Task to carry out: Copy, exactly and without additions, every line in the records below from the one holding "cost-exact raw isomorphisms" through the one holding "causal trees. The", both ends included.

Data to examine:

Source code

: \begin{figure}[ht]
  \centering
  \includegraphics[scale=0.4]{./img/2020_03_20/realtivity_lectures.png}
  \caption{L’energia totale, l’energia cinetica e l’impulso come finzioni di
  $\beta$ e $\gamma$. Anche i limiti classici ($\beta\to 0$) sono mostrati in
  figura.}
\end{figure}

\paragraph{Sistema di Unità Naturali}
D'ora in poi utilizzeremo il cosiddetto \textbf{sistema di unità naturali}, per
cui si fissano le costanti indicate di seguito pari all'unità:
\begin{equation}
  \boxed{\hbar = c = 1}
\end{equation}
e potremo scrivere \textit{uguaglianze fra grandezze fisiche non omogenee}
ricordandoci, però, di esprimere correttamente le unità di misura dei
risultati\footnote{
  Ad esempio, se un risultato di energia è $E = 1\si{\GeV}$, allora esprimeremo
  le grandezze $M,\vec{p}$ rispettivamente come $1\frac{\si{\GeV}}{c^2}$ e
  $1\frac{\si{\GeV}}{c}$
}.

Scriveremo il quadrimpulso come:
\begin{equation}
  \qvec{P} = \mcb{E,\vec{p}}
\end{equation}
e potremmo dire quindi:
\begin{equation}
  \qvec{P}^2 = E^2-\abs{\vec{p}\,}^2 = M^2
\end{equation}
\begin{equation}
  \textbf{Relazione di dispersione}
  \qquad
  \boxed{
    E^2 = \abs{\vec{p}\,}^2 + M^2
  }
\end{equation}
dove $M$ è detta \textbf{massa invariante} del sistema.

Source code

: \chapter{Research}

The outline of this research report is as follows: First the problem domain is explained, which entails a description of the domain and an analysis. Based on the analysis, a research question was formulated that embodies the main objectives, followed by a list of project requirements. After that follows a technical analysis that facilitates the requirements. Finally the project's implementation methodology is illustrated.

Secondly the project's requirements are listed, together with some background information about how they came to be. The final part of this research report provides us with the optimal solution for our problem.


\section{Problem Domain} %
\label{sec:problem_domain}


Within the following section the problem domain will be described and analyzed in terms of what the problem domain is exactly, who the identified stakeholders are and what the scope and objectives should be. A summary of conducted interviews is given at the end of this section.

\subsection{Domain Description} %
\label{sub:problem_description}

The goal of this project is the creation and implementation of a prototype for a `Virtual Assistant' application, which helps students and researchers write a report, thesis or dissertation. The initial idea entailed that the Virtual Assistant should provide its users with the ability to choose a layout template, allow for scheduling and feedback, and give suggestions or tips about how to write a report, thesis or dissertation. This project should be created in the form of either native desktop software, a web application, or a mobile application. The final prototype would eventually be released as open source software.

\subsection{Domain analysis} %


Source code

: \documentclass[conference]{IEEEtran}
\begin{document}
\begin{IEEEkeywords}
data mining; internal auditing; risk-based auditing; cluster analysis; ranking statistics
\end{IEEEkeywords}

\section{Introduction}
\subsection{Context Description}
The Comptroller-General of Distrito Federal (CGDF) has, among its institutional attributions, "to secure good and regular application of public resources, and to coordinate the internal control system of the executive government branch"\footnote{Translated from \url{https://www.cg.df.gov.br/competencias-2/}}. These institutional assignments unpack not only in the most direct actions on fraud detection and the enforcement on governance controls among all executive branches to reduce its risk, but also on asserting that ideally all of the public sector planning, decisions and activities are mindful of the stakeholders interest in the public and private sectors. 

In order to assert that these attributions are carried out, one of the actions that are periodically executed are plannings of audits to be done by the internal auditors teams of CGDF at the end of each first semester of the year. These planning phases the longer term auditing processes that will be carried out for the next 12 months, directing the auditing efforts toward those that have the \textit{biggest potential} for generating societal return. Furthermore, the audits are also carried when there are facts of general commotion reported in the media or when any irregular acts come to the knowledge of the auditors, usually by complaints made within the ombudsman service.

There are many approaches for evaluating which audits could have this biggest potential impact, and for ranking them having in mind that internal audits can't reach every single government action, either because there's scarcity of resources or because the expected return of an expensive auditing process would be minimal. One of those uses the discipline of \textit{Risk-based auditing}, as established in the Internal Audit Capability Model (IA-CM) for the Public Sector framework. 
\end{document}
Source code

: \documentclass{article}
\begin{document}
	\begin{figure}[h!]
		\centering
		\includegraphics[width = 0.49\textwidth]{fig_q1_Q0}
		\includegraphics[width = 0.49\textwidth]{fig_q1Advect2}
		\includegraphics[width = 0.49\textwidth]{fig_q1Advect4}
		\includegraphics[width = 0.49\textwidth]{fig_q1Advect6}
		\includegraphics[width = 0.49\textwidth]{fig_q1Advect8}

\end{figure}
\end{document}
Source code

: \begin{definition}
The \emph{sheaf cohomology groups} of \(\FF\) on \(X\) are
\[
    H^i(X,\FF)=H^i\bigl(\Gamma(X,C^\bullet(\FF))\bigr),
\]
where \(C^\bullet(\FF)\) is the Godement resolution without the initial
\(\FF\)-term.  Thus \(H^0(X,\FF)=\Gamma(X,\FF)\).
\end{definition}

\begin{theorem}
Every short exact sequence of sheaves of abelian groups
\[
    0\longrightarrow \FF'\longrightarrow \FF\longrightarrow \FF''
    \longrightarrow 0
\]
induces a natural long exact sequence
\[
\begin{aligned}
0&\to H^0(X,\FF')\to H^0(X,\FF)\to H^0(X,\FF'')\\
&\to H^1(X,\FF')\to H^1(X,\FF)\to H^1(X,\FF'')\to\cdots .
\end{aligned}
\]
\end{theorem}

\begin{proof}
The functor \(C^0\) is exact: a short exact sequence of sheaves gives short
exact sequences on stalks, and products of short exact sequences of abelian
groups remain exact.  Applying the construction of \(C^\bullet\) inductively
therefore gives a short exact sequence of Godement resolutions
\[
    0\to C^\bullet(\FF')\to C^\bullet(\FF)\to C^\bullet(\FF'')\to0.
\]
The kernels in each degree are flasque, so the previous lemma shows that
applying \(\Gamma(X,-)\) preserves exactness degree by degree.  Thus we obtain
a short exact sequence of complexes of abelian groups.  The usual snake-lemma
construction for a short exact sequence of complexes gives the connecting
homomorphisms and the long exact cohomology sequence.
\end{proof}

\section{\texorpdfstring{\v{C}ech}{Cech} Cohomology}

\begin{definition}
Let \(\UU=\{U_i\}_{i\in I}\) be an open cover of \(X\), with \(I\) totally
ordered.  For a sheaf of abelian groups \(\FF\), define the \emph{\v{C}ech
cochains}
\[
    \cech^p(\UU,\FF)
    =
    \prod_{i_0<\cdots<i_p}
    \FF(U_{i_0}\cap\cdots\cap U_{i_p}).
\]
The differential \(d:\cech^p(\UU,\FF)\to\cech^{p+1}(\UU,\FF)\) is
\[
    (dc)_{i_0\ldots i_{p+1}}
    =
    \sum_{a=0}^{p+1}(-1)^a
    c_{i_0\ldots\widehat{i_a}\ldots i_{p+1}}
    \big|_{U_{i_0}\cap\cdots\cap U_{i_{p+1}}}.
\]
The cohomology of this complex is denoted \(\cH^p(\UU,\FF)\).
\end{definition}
---
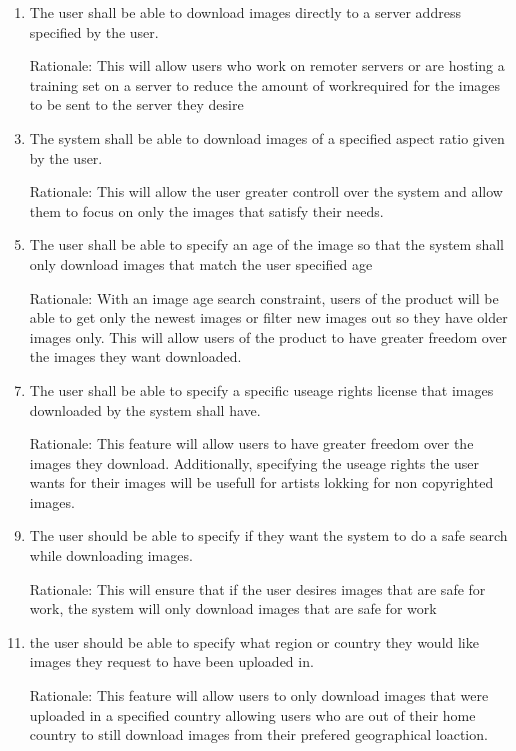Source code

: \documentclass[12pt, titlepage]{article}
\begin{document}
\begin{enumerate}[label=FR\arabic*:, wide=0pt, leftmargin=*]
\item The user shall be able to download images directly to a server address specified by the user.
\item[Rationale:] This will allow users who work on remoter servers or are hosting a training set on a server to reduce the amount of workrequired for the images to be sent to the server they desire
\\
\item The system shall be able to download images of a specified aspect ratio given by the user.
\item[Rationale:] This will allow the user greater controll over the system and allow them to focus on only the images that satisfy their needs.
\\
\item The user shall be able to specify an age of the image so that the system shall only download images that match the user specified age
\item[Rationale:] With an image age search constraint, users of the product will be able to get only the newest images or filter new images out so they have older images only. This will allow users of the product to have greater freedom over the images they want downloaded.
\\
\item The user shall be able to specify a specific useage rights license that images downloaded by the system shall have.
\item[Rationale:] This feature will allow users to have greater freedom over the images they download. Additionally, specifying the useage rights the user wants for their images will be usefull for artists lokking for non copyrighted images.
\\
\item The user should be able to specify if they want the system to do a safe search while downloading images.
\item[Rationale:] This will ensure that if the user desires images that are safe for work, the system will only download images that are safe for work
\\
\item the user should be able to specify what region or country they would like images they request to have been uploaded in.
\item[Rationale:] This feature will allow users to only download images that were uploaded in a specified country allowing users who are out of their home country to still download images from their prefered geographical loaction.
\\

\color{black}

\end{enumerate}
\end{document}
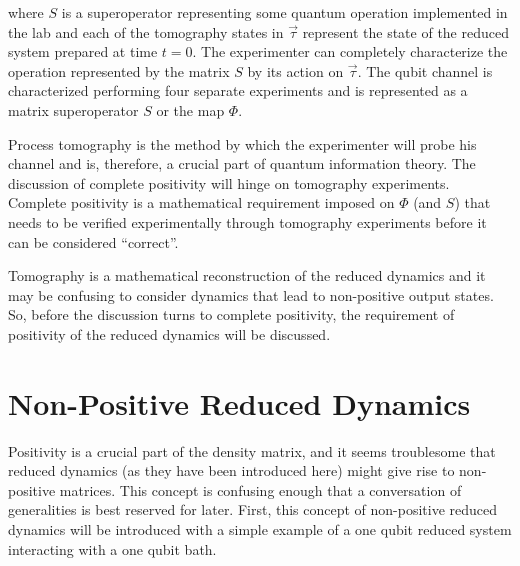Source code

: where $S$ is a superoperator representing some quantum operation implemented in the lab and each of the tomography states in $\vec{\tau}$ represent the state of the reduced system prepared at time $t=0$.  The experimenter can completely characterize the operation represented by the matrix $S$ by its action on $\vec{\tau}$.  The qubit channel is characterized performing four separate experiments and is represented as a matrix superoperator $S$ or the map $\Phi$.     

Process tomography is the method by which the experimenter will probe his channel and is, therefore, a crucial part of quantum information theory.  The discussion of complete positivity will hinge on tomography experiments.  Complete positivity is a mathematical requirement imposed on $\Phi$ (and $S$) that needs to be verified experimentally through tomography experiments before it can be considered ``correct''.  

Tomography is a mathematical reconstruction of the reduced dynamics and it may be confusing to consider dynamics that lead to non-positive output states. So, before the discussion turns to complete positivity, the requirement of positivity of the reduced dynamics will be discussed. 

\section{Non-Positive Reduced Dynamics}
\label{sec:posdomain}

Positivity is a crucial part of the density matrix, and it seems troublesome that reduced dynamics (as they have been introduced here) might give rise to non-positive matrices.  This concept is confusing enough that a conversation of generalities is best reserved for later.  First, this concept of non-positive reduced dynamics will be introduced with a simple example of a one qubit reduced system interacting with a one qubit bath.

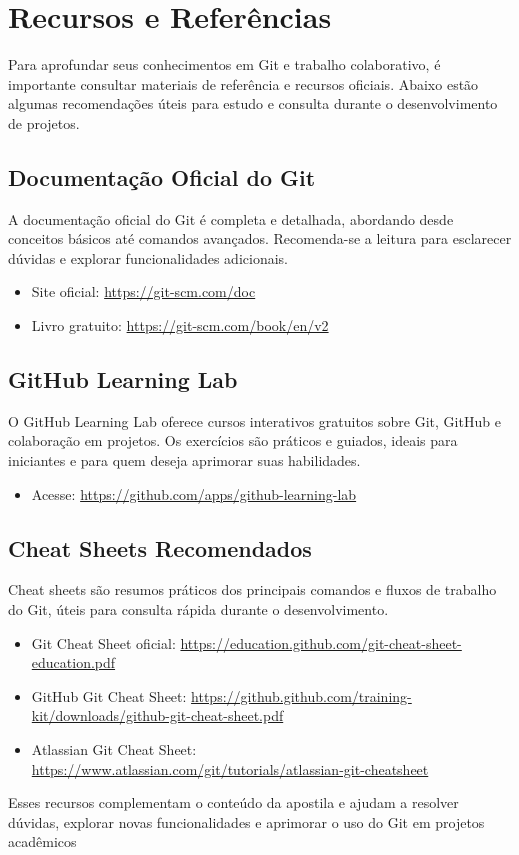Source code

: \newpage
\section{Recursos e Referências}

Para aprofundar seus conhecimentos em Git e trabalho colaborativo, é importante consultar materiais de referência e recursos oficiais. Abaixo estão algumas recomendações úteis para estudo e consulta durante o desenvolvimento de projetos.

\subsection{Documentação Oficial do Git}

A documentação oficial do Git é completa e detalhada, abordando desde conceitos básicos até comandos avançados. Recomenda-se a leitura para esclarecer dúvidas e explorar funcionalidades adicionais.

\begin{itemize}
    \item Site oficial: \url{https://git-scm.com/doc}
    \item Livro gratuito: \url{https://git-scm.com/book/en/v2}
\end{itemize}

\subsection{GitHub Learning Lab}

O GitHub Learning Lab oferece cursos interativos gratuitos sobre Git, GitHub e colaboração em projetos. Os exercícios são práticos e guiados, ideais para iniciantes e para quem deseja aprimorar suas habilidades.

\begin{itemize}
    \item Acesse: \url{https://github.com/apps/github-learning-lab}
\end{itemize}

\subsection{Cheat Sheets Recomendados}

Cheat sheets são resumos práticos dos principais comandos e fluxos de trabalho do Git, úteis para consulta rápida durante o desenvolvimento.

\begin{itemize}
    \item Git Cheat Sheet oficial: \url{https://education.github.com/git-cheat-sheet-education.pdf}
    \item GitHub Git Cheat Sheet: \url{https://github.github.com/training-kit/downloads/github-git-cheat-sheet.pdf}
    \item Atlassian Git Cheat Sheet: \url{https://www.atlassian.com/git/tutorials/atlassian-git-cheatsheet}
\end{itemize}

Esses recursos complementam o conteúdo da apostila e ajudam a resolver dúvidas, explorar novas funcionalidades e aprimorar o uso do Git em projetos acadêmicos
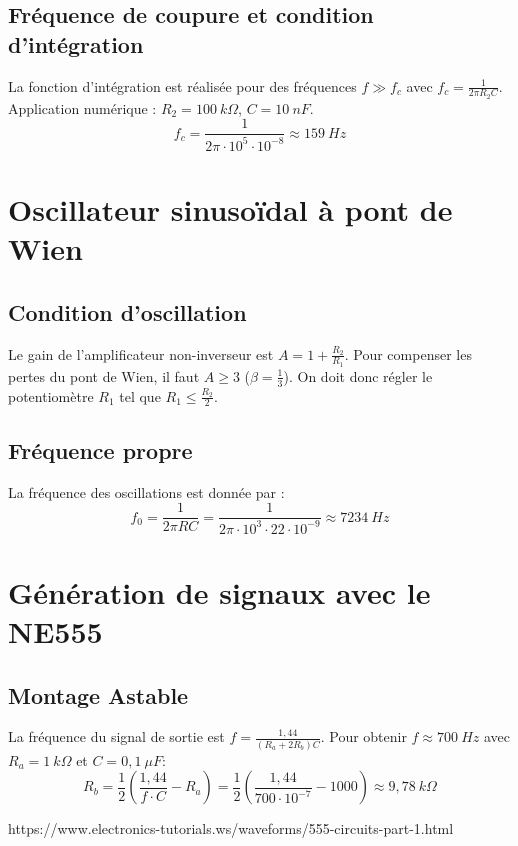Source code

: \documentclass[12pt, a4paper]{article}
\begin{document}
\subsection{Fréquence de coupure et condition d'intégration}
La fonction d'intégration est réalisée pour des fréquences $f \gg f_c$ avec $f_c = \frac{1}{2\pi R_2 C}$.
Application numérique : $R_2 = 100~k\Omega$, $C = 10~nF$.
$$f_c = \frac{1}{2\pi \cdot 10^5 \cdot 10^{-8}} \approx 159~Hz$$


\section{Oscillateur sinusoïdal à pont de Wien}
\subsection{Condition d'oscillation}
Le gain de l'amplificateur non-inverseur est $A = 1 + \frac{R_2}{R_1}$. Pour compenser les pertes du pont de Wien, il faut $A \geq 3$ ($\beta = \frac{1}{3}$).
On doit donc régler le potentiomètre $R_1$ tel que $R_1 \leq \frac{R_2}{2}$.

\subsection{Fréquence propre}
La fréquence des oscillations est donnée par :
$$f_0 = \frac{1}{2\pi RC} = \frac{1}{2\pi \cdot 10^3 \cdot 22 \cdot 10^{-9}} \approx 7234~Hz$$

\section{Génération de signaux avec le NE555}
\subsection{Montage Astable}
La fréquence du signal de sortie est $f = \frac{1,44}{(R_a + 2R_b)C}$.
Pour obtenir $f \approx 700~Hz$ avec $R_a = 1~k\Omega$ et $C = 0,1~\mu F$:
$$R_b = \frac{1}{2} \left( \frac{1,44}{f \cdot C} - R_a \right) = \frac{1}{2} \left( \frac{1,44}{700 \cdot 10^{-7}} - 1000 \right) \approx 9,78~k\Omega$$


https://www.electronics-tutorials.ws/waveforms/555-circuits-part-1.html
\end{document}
==
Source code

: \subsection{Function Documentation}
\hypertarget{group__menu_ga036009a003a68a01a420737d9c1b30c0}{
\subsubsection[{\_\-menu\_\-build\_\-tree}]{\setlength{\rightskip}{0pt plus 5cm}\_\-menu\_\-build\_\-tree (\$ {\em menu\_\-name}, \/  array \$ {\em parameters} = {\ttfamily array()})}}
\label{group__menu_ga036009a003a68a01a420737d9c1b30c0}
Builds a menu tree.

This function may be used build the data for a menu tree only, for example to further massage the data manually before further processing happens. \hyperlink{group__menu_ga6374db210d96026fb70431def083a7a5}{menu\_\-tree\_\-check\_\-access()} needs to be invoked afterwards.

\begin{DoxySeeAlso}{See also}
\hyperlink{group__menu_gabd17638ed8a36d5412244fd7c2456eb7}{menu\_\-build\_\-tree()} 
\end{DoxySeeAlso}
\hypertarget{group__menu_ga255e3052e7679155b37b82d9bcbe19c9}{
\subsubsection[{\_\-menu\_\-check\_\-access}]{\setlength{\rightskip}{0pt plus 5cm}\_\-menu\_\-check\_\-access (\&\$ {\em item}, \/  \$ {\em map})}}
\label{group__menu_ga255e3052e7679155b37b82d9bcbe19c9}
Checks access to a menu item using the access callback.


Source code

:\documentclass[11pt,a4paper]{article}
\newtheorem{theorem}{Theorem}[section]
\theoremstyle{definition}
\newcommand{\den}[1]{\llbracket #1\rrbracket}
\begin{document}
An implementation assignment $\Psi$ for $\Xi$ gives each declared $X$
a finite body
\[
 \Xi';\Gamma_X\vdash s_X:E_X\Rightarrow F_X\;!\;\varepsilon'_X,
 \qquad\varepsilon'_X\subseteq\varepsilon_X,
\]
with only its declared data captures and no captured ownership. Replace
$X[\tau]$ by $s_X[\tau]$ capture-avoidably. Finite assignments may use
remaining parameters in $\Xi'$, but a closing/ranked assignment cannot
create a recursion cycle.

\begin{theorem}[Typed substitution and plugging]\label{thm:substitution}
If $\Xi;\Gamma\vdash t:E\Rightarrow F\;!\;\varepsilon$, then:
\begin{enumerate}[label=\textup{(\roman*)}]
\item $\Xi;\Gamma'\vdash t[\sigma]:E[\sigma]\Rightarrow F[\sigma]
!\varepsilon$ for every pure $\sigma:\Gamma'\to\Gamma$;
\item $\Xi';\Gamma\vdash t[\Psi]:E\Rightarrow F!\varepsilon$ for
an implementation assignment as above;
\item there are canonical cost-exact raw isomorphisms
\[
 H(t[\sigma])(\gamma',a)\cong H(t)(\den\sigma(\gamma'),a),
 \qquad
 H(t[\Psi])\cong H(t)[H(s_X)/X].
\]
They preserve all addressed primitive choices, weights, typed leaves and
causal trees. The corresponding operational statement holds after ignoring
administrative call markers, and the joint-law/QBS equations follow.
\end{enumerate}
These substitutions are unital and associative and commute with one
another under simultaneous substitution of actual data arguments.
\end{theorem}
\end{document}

Answer to this problem:
\item there are canonical cost-exact raw isomorphisms
\[
 H(t[\sigma])(\gamma',a)\cong H(t)(\den\sigma(\gamma'),a),
 \qquad
 H(t[\Psi])\cong H(t)[H(s_X)/X].
\]
They preserve all addressed primitive choices, weights, typed leaves and
causal trees. The corresponding operational statement holds after ignoring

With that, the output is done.